Lecture 6: Training Neural Networks, Part 1

Activation Functions

Sigmoid

linear

\[ \sigma(x) = \frac{1}{1 + e^{-x}} \]

Squashes numbers to range [0, 1].
Historically popular since they have nice interpretation as saturating "firing rate" of a neuron.

当神经元接收到足够的刺激时，它的放电率（输出）会趋于一个上限或饱和点，而不会无限增加。

Three Problems:

Saturated neurons "kill" the gradients.

When x is very positive or very negative, the sigmoid output will be closed to 1 or 0, which means the gradients will be very close to zero.

这样会导致某些参数$w$的梯度一直接近零, 更新速度极其缓慢.

Sigmoid outputs are not zero-centered.

这样会导致进入下一layer时的输出全部为正, Consider what happens when the input to a neuron (x) is always positive?

We have: $$ f(XW + b) $$

where $f$ is the activation function.

For the gradients respect to W:

\[ \frac{\partial L}{\partial W} = X^T \frac{\partial L}{\partial f} \]

where $\frac{\partial L}{\partial f}$ is the upstream gradient, which in some cases could be either positive or negative.

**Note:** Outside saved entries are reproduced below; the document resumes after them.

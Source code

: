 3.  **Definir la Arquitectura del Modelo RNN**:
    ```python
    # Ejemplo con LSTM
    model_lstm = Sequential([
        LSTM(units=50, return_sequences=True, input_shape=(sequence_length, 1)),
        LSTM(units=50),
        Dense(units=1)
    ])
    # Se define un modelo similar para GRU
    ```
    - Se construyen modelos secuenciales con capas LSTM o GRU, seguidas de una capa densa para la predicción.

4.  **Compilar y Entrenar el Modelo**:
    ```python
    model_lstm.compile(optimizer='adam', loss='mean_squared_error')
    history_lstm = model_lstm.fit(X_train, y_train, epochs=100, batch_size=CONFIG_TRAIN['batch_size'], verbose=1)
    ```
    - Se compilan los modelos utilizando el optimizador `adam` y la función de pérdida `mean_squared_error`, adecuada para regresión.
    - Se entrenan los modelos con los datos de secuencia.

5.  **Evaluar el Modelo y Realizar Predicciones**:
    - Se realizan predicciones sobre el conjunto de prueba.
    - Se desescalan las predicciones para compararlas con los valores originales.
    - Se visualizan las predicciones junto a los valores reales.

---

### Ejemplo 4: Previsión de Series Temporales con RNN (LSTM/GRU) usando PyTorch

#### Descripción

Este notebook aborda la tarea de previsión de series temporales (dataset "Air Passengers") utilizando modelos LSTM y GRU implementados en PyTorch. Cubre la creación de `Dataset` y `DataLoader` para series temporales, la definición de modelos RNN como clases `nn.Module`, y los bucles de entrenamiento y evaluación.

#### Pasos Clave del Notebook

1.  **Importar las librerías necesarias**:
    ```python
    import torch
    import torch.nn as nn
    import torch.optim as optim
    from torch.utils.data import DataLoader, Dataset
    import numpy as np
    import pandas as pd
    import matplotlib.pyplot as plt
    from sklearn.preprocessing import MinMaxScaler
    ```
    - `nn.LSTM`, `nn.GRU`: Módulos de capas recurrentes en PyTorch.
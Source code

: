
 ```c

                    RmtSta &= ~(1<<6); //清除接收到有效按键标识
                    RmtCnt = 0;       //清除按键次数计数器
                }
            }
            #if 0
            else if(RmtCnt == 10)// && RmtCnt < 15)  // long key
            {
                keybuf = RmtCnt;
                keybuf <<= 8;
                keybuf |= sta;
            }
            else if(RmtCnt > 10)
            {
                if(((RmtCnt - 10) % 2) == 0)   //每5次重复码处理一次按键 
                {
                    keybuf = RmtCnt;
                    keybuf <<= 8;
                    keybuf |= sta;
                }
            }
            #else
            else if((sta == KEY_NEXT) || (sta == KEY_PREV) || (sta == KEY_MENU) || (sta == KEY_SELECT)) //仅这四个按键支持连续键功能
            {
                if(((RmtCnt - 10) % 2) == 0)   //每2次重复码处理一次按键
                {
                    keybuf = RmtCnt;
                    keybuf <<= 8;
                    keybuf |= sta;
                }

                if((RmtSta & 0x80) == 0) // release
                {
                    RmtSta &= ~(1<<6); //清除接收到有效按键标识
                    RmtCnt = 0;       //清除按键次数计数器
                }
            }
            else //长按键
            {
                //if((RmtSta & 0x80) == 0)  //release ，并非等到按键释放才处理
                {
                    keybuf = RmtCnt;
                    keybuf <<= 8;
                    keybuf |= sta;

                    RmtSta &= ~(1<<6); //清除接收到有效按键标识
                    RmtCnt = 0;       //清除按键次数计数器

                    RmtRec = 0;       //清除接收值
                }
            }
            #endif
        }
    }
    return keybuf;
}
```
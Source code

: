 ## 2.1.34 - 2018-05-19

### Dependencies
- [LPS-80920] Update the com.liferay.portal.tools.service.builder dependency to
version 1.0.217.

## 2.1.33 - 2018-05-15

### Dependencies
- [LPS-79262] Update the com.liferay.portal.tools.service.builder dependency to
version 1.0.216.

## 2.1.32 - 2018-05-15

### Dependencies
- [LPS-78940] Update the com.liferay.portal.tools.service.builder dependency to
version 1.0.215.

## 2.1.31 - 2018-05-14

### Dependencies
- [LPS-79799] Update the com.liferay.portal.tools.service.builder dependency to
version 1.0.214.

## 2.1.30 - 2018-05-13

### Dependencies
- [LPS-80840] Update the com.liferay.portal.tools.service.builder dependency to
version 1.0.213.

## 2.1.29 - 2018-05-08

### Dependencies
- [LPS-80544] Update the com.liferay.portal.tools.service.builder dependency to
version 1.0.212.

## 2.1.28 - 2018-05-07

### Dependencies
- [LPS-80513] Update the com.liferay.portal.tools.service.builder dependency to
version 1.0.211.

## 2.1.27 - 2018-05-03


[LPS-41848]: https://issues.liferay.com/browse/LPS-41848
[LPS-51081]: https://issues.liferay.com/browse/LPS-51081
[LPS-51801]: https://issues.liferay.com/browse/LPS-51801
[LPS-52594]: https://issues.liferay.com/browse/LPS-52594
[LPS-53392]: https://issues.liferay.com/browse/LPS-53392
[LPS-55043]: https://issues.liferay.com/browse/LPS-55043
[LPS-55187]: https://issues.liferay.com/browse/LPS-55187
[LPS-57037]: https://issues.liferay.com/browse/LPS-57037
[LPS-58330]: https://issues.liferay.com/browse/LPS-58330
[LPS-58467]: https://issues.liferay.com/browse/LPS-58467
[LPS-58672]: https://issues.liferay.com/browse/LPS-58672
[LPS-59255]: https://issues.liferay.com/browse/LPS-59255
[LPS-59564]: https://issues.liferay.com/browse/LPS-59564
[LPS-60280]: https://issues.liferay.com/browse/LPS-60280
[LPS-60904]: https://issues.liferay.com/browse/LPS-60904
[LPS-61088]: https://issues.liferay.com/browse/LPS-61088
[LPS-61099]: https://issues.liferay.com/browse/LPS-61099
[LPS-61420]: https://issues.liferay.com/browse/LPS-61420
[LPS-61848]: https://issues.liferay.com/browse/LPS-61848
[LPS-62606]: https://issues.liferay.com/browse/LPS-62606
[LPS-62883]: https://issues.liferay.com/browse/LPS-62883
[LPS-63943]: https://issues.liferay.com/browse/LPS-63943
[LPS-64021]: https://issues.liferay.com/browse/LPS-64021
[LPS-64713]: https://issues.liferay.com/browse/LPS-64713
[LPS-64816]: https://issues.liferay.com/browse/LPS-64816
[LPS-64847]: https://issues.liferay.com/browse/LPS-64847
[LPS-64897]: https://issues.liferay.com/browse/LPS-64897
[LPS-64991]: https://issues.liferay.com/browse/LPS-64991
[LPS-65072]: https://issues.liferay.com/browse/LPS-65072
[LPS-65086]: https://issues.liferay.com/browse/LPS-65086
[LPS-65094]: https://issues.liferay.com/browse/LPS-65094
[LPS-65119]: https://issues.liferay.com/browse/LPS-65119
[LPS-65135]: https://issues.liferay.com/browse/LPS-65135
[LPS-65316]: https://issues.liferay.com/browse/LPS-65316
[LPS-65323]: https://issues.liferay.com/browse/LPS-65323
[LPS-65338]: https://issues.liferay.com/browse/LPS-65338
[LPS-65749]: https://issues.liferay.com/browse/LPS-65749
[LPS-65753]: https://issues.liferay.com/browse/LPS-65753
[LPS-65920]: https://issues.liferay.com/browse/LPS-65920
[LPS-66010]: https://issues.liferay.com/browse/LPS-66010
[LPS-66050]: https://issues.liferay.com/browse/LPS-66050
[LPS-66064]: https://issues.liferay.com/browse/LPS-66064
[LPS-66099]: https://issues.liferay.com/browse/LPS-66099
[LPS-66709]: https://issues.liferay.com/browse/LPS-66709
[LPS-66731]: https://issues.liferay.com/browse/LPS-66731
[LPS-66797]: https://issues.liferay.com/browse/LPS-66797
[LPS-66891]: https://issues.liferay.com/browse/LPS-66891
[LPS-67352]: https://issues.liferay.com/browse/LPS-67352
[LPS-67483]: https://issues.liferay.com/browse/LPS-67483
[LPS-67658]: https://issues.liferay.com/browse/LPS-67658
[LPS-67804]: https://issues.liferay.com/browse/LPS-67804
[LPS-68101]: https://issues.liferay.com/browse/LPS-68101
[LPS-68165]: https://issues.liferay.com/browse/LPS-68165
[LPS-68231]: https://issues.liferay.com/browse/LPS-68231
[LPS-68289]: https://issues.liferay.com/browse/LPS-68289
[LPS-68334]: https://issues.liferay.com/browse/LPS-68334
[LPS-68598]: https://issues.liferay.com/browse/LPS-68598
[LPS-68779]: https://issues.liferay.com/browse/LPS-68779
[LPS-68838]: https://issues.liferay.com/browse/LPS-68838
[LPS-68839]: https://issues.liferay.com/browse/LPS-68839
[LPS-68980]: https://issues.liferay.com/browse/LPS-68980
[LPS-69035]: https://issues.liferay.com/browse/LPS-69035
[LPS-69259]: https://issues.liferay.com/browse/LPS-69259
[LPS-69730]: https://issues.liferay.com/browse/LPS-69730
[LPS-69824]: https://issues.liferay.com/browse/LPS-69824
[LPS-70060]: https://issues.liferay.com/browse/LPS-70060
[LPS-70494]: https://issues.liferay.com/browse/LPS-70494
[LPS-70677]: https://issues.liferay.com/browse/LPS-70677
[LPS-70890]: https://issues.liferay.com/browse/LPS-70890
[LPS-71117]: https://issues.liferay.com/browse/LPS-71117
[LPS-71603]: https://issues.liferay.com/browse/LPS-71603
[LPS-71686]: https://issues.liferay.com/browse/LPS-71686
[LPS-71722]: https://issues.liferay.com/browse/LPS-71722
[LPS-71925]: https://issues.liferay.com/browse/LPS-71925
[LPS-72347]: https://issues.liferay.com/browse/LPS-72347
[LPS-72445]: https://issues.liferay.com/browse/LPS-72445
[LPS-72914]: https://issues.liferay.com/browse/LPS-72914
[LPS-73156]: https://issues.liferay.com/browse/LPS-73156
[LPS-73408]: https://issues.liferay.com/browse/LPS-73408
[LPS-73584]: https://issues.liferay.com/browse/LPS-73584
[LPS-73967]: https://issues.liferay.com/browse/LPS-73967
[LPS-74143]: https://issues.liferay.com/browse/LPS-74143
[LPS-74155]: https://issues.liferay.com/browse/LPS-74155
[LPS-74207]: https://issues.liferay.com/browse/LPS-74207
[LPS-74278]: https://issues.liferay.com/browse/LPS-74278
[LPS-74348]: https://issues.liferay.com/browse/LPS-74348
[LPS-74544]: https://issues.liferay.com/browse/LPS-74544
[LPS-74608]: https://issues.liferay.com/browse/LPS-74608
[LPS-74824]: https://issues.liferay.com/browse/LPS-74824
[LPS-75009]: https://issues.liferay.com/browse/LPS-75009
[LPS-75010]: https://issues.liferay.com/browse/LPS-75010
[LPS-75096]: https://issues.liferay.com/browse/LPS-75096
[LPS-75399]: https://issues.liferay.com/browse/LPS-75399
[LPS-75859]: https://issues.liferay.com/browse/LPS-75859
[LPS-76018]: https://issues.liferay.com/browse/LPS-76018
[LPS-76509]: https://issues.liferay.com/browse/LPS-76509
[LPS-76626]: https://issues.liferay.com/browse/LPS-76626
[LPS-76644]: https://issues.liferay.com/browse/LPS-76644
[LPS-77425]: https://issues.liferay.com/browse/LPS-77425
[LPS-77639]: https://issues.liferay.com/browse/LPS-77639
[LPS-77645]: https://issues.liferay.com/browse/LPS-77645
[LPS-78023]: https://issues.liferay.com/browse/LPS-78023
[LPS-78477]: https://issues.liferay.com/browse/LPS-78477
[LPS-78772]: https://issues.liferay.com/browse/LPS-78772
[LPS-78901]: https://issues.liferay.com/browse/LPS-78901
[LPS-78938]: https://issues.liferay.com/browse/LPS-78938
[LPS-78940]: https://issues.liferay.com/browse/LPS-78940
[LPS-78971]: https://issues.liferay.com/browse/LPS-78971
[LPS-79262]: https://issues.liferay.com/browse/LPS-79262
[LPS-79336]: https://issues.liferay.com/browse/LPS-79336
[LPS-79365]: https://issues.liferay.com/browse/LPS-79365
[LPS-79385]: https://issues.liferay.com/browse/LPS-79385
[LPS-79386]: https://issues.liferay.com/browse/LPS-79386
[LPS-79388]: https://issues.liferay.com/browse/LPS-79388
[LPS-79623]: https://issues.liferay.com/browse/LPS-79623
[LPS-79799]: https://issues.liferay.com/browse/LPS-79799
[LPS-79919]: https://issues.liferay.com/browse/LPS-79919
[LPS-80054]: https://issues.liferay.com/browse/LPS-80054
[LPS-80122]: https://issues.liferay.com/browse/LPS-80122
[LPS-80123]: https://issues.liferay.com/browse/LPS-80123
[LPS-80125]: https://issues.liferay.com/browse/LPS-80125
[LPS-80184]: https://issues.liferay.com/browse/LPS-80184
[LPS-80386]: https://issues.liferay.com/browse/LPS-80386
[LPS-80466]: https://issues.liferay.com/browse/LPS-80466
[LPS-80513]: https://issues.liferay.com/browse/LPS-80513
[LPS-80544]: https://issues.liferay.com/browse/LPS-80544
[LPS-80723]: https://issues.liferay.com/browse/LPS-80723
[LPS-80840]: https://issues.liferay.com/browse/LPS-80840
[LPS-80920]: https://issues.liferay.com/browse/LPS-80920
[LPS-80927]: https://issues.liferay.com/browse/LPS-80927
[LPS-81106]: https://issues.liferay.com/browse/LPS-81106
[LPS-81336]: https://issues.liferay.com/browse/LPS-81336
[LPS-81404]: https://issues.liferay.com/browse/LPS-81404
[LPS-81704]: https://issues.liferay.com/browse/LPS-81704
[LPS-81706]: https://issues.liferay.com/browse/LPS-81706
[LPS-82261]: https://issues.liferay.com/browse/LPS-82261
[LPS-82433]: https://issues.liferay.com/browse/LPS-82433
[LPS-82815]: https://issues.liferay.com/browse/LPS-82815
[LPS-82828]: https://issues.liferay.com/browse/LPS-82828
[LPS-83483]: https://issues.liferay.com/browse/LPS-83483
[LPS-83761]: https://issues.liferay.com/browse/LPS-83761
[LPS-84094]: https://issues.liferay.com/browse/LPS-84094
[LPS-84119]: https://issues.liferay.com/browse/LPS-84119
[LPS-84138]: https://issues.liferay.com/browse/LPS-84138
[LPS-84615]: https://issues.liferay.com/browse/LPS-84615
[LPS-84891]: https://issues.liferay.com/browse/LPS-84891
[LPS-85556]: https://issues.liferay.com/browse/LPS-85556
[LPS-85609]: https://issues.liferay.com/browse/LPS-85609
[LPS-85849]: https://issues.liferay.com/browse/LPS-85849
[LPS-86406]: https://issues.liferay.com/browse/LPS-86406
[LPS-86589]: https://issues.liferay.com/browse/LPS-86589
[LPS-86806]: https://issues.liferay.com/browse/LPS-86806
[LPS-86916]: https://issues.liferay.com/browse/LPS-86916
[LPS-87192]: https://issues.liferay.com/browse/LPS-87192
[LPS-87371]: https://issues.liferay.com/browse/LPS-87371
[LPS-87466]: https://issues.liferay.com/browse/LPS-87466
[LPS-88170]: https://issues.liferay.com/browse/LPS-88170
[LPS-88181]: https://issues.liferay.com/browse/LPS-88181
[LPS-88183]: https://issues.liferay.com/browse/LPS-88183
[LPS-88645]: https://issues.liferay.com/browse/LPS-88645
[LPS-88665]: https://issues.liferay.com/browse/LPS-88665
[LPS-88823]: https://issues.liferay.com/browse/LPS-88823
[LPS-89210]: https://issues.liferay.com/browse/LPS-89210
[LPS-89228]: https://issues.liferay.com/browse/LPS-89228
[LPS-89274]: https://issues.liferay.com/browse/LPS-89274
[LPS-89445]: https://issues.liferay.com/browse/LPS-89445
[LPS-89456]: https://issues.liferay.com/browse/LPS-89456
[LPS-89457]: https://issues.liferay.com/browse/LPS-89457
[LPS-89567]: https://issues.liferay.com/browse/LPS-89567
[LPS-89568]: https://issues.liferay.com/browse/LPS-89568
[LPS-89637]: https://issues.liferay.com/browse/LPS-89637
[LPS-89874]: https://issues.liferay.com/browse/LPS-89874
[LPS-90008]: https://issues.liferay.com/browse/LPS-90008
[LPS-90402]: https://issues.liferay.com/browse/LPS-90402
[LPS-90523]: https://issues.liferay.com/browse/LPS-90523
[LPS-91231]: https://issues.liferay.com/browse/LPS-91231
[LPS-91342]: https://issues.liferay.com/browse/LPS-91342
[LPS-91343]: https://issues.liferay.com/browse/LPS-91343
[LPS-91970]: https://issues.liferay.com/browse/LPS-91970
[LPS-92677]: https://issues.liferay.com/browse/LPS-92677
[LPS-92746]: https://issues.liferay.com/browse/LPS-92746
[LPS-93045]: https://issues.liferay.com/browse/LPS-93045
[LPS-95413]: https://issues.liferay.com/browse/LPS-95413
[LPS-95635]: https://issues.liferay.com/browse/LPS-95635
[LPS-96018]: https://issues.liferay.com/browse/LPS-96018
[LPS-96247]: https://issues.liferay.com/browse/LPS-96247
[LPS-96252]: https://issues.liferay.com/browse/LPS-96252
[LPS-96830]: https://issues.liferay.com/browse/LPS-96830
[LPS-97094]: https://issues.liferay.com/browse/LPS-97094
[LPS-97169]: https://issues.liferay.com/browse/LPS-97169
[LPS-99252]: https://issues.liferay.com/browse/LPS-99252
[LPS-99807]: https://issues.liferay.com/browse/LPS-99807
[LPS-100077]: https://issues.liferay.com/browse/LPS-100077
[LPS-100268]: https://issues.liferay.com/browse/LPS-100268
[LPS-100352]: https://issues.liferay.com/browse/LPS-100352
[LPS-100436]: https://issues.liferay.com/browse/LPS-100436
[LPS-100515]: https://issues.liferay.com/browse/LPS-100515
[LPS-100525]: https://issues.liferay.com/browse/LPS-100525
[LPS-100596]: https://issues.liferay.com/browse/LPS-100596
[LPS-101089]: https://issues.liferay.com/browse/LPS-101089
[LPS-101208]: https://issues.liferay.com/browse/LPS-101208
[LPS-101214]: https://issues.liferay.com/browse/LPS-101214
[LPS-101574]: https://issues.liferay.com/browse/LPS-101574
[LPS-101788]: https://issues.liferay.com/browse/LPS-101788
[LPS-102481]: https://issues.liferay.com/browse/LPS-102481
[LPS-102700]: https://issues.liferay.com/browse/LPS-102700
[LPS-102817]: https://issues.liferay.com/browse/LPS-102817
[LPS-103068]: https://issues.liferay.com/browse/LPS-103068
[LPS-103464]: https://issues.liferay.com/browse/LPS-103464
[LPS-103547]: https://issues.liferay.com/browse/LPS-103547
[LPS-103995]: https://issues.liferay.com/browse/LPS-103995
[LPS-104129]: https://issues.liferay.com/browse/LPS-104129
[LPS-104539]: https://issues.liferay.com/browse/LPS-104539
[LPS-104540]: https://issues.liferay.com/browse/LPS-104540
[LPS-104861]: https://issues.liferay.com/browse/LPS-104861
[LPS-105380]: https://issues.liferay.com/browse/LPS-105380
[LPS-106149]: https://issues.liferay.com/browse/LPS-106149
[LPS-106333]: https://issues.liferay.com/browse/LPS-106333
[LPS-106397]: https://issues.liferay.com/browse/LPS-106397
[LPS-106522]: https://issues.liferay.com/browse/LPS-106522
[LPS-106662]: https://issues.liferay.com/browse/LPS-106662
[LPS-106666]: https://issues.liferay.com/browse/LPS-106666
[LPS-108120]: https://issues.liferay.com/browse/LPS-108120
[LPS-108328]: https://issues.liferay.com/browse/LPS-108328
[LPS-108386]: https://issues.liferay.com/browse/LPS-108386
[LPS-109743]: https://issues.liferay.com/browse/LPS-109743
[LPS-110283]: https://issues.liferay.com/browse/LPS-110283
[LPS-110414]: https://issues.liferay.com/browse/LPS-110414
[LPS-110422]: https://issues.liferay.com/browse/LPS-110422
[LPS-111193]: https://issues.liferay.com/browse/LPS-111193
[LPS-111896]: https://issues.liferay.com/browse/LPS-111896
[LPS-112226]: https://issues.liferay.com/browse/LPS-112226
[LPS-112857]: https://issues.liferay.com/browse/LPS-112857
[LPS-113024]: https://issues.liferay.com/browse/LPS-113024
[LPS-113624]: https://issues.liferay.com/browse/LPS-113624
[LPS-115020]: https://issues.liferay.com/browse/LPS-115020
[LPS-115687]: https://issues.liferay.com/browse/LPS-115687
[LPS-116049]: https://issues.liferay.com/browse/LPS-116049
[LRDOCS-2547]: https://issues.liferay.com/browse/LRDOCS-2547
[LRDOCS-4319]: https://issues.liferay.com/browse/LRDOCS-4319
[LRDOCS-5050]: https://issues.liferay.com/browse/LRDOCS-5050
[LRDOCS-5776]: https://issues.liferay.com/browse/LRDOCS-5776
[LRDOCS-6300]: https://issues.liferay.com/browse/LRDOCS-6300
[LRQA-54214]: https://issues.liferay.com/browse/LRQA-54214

However, $X^T$ is always positive, which means the gradients respect to $W_{i, j}$ will be all positive or negative. What will this leads to ?

Example

linear 可以看到, 假设我们现在只有两个$w$参数, 横轴是$w_1$, 纵轴是$w_2$, 二者的梯度正负形总是相同的, 意味着他们只能$(w_1, w_2)$这一向量只能向着第一三象限进行变化. 但是如果真正的最优$W$处于第四象限, 那么gradient descent的过程必须经历很多zig-zag, 不如直线来得有效率.

由上面这个例子我们可以看出为什么我们希望每个layer的输入数据是zero-centered的.

exp() is a bit computing expensive.

Tanh

linear

\[ \tanh(x) = \frac{e^x - e^{-x}}{e^x + e^{-x}} \]

Squashes numbers to range [-1, 1].
Zero-centered(nice).
Still kills the gradients when saturated.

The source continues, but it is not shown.